In one sense, quantum field theory is by now well-developed and has been applied to many phenomena, and the results of computations in quantum field theory are known to reproduce experimental results accurately. For example, the Standard Model of particle physics itself, which describes the interactions of elementary particles below the energy scale currently accessible to us, is one particular quantum field theory among others. Not only that, there are many subjects in mathematics developed partly by various types of inspirations coming from the study of quantum field theory, such as the Seiberg-Witten theory of four-dimensional manifolds.
Still, quantum field theory is a young, immature and developing field of theoretical physics. One indication of its relative youth is that there has not been any agreed-upon mathematical language which can express what physicists do with quantum field theory, although mathematicians did try to formulate various parts of it in the past. This is in stark contrast to the situation with e.g. quantum mechanics and general relativity, for which we have precise mathematical theories. It is true that physicists do know a set of rules which allows them to compute experimentally-observed quantities, but the framework encompassing these rules is still beyond reach.

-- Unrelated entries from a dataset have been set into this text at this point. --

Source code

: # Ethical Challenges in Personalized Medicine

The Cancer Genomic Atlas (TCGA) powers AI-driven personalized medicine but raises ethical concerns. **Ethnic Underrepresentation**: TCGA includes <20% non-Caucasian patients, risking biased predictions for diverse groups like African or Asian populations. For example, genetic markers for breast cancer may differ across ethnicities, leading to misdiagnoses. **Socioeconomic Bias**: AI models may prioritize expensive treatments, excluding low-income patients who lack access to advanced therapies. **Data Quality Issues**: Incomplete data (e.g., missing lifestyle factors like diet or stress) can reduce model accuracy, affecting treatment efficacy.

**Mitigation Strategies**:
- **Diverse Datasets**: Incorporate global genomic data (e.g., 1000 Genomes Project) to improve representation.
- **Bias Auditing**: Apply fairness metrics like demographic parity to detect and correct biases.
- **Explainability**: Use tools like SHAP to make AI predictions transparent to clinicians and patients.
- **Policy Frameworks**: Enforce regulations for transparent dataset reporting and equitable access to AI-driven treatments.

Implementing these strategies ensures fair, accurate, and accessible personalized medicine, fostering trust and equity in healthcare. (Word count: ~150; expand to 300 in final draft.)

A number of researchers in Kavli IPMU are involved in advancing our understanding of quantum field theory, and this activity transcends the traditional subdivision within physics and mathematics. It is a research area where condensed matter physicists, string theorists, particle phenomenologists and mathematicians can equally make contributions.
Some samples of the works of these researchers are:
- A systematic method to compute the number of possible operators in any effective field theory, including the Standard Model. This is such a fundamental piece of information about any quantum field theory, but before this work it was done by hand in an ad hoc manner which was error-prone.
- A re-analysis of the quantum anomaly of finite symmetries such as Zn. Again this particular case was previously obtained using an embedding into continuous U(1) symmetry, but with a new method which originated in condensed matter theory and which became available in the last few years, it can now be determined from the first principle.
- A precise mathematical formulation of the concept of the "Coulomb branch", the part of the supersymmetric moduli space of a three-dimensional N=4 supersymmetric quantum field theory. Mathematically this amounts to an association of a holomorphic symplectic variety to a pair of a group and its representation, which is different to and morally dual to the construction known as the hyperkahler reduction.
(Last update: 2018/09/07)